══ Entries provided

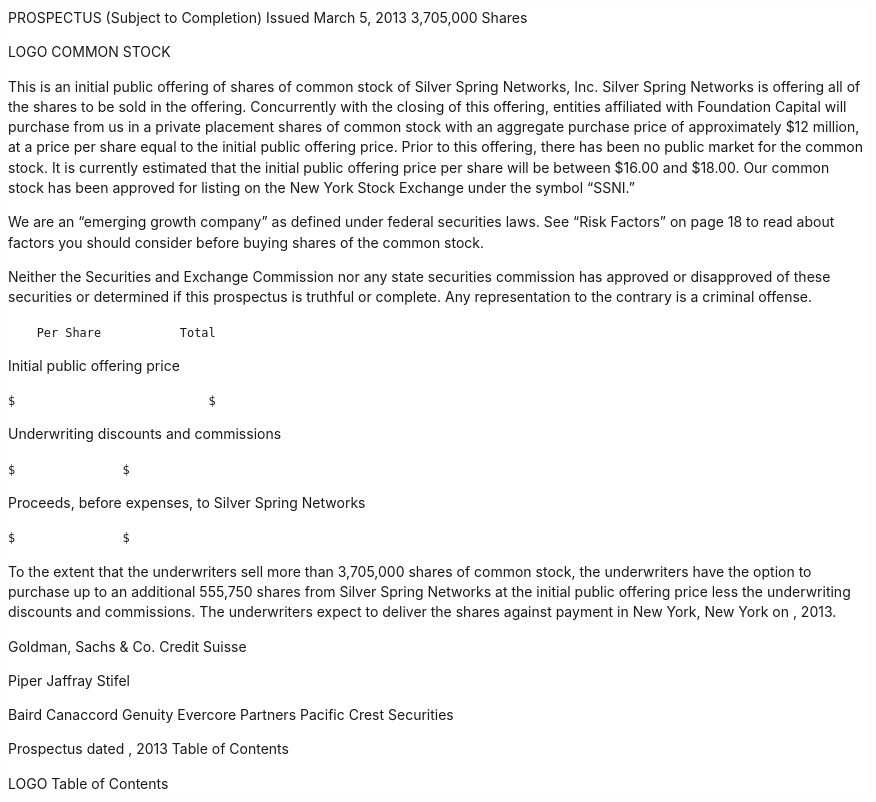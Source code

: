 PROSPECTUS (Subject to Completion)
Issued March 5, 2013
3,705,000 Shares
 
LOGO
COMMON STOCK
 
 
This is an initial public offering of shares of common stock of Silver Spring Networks, Inc.
Silver Spring Networks is offering all of the shares to be sold in the offering. Concurrently with the closing of this offering, entities affiliated with Foundation Capital will purchase from us in a private placement shares of common stock with an aggregate purchase price of approximately $12 million, at a price per share equal to the initial public offering price.
Prior to this offering, there has been no public market for the common stock. It is currently estimated that the initial public offering price per share will be between $16.00 and $18.00. Our common stock has been approved for listing on the New York Stock Exchange under the symbol “SSNI.”
 
 
We are an “emerging growth company” as defined under federal securities laws. See “Risk Factors” on page 18 to read about factors you should consider before buying shares of the common stock.
 
 
Neither the Securities and Exchange Commission nor any state securities commission has approved or disapproved of these securities or determined if this prospectus is truthful or complete. Any representation to the contrary is a criminal offense.
 
 
 
 	  	Per Share	 	  	Total	 
Initial public offering price

  	$	            	  	  	$	            	  
Underwriting discounts and commissions

  	$	 	  	  	$	 	  
Proceeds, before expenses, to Silver Spring Networks

  	$	 	  	  	$	 	  
To the extent that the underwriters sell more than 3,705,000 shares of common stock, the underwriters have the option to purchase up to an additional 555,750 shares from Silver Spring Networks at the initial public offering price less the underwriting discounts and commissions.
The underwriters expect to deliver the shares against payment in New York, New York on                    , 2013.
 
 
 
Goldman, Sachs & Co.
 	Credit Suisse
 
Piper Jaffray
  		  	Stifel
 
Baird	 	Canaccord Genuity	 	Evercore Partners	 	Pacific Crest Securities
 
 
Prospectus dated                     , 2013
Table of Contents

LOGO
Table of Contents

════

- **Exercise goal**
From the first line of the entries down to the line with "This is an initial", print each line exactly; omit any picture.

- **Solution to this exercise**
Source code

: PROSPECTUS (Subject to Completion)
Issued March 5, 2013
3,705,000 Shares
 
LOGO
COMMON STOCK
 
 
This is an initial public offering of shares of common stock of Silver Spring Networks, Inc.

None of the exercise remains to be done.